I just received some e-mails from “Ann Sherman” asking the following:
“Are you aware of any research or anecdotal reports on how successful moving far away is in stopping a sadistic stalker?”
That was followed by:
“Experts advise relocation to escape a sadistic stalker. I sold my home and moved far away to escape an acquaintance renter neighbor. What do experts say about the true effectiveness of this in actually escaping the stalker for good?”
“I have read studies where about twenty percent of survivors of various types of stalkers, not just sadistic as I experienced, said they thought the stalking stopped because they moved away.”
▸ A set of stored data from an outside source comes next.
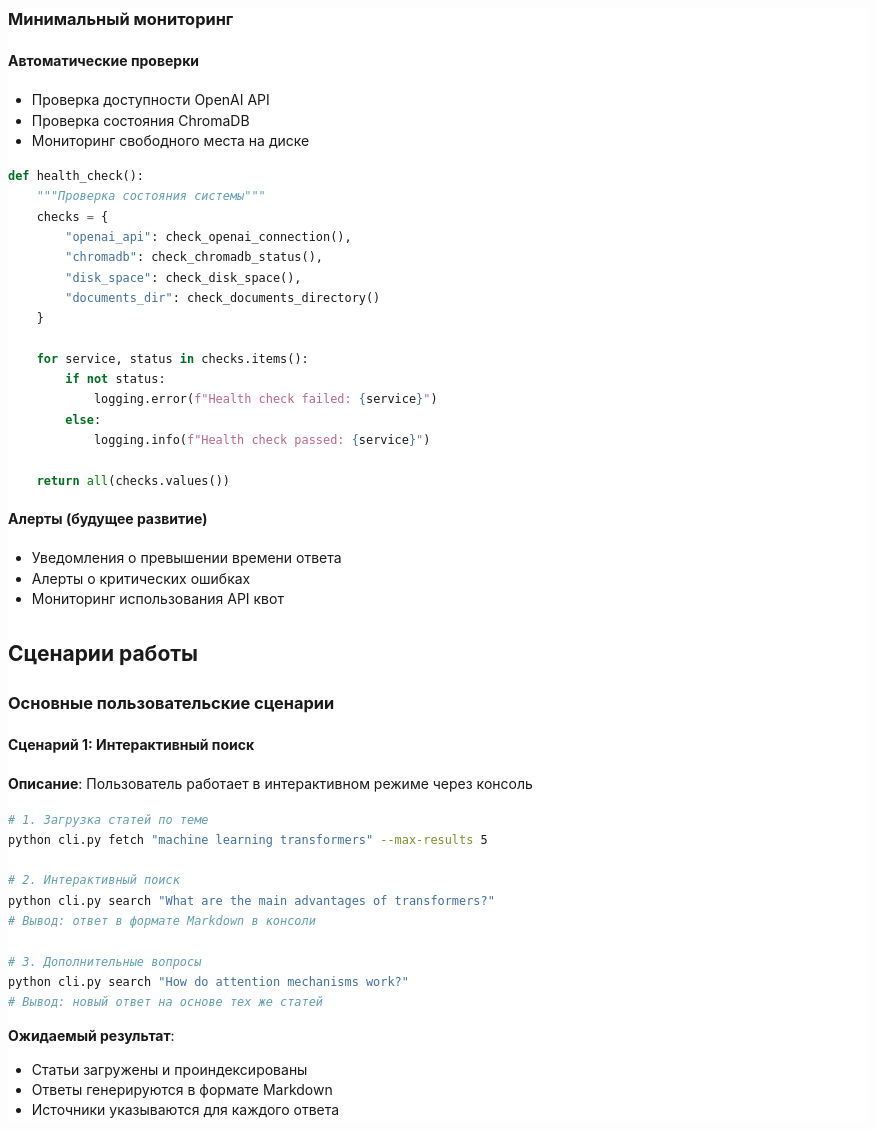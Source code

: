 ### Минимальный мониторинг

#### Автоматические проверки
- Проверка доступности OpenAI API
- Проверка состояния ChromaDB
- Мониторинг свободного места на диске

```python
def health_check():
    """Проверка состояния системы"""
    checks = {
        "openai_api": check_openai_connection(),
        "chromadb": check_chromadb_status(),
        "disk_space": check_disk_space(),
        "documents_dir": check_documents_directory()
    }
    
    for service, status in checks.items():
        if not status:
            logging.error(f"Health check failed: {service}")
        else:
            logging.info(f"Health check passed: {service}")
    
    return all(checks.values())
```

#### Алерты (будущее развитие)
- Уведомления о превышении времени ответа
- Алерты о критических ошибках
- Мониторинг использования API квот

## Сценарии работы

### Основные пользовательские сценарии

#### Сценарий 1: Интерактивный поиск
**Описание**: Пользователь работает в интерактивном режиме через консоль

```bash
# 1. Загрузка статей по теме
python cli.py fetch "machine learning transformers" --max-results 5

# 2. Интерактивный поиск
python cli.py search "What are the main advantages of transformers?"
# Вывод: ответ в формате Markdown в консоли

# 3. Дополнительные вопросы
python cli.py search "How do attention mechanisms work?"
# Вывод: новый ответ на основе тех же статей
```

**Ожидаемый результат**: 
- Статьи загружены и проиндексированы
- Ответы генерируются в формате Markdown
- Источники указываются для каждого ответа
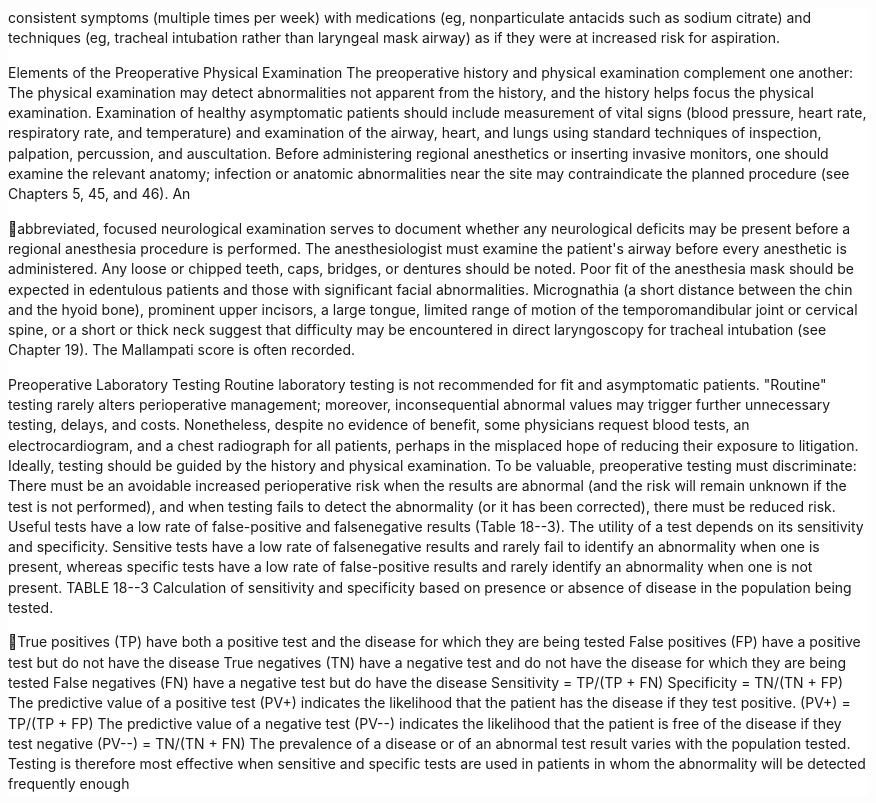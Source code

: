consistent symptoms (multiple times per week) with medications (eg,
nonparticulate antacids such as sodium citrate) and techniques (eg,
tracheal intubation rather than laryngeal mask airway) as if they were
at increased risk for aspiration.

Elements of the Preoperative Physical Examination The preoperative
history and physical examination complement one another: The physical
examination may detect abnormalities not apparent from the history, and
the history helps focus the physical examination. Examination of healthy
asymptomatic patients should include measurement of vital signs (blood
pressure, heart rate, respiratory rate, and temperature) and examination
of the airway, heart, and lungs using standard techniques of inspection,
palpation, percussion, and auscultation. Before administering regional
anesthetics or inserting invasive monitors, one should examine the
relevant anatomy; infection or anatomic abnormalities near the site may
contraindicate the planned procedure (see Chapters 5, 45, and 46). An

abbreviated, focused neurological examination serves to document whether
any neurological deficits may be present before a regional anesthesia
procedure is performed. The anesthesiologist must examine the patient's
airway before every anesthetic is administered. Any loose or chipped
teeth, caps, bridges, or dentures should be noted. Poor fit of the
anesthesia mask should be expected in edentulous patients and those with
significant facial abnormalities. Micrognathia (a short distance between
the chin and the hyoid bone), prominent upper incisors, a large tongue,
limited range of motion of the temporomandibular joint or cervical
spine, or a short or thick neck suggest that difficulty may be
encountered in direct laryngoscopy for tracheal intubation (see Chapter
19). The Mallampati score is often recorded.

Preoperative Laboratory Testing Routine laboratory testing is not
recommended for fit and asymptomatic patients. "Routine" testing rarely
alters perioperative management; moreover, inconsequential abnormal
values may trigger further unnecessary testing, delays, and costs.
Nonetheless, despite no evidence of benefit, some physicians request
blood tests, an electrocardiogram, and a chest radiograph for all
patients, perhaps in the misplaced hope of reducing their exposure to
litigation. Ideally, testing should be guided by the history and
physical examination. To be valuable, preoperative testing must
discriminate: There must be an avoidable increased perioperative risk
when the results are abnormal (and the risk will remain unknown if the
test is not performed), and when testing fails to detect the abnormality
(or it has been corrected), there must be reduced risk. Useful tests
have a low rate of false-positive and falsenegative results (Table
18--3). The utility of a test depends on its sensitivity and
specificity. Sensitive tests have a low rate of falsenegative results
and rarely fail to identify an abnormality when one is present, whereas
specific tests have a low rate of false-positive results and rarely
identify an abnormality when one is not present. TABLE 18--3 Calculation
of sensitivity and specificity based on presence or absence of disease
in the population being tested.

True positives (TP) have both a positive test and the disease for which
they are being tested False positives (FP) have a positive test but do
not have the disease True negatives (TN) have a negative test and do not
have the disease for which they are being tested False negatives (FN)
have a negative test but do have the disease Sensitivity = TP/(TP + FN)
Specificity = TN/(TN + FP) The predictive value of a positive test (PV+)
indicates the likelihood that the patient has the disease if they test
positive. (PV+) = TP/(TP + FP) The predictive value of a negative test
(PV--) indicates the likelihood that the patient is free of the disease
if they test negative (PV--) = TN/(TN + FN) The prevalence of a disease
or of an abnormal test result varies with the population tested. Testing
is therefore most effective when sensitive and specific tests are used
in patients in whom the abnormality will be detected frequently enough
“Also read a study of 3000 stalking survivors who were asked if they ever got closure. Only one said she did because her stalker killed himself. Which brings up the interesting point of how do you know when the stalking has truly stopped?”
It is the steam engine effect. If you pester people relentlessly for a long time in a sinister and obscure way, they may continue to think that they are still being pestered, long after the pestering has stopped.
Just like when heat gets applied to water, it evaporates and continues to drive the engine when the water itself is gone.
That is not quite “going with the flow” or, rather, a different kind of going with the flow. Sometimes, you have to be the rock.
“Ann” is a name a particular person ha often used for me. It stems from a long period in which I was trying to find a better nickname for myself. Having moved around through various cultures – some with, some without the habit of using nicknames – means that I accumulated several nicknames and I no longer liked any of them. I “contemplated” Ann for a while. I’ve essentially been living without nicknames for many years now. When people ask, I usually give them my most recent one. It doesn’t matter.
A related person felt that “Ann” suited me very well, that I was an “Ann”. That person has a dog these days who used to be called Tank, but I am sure that that is a mere coincidence. It is quite funny, though. It makes me smile.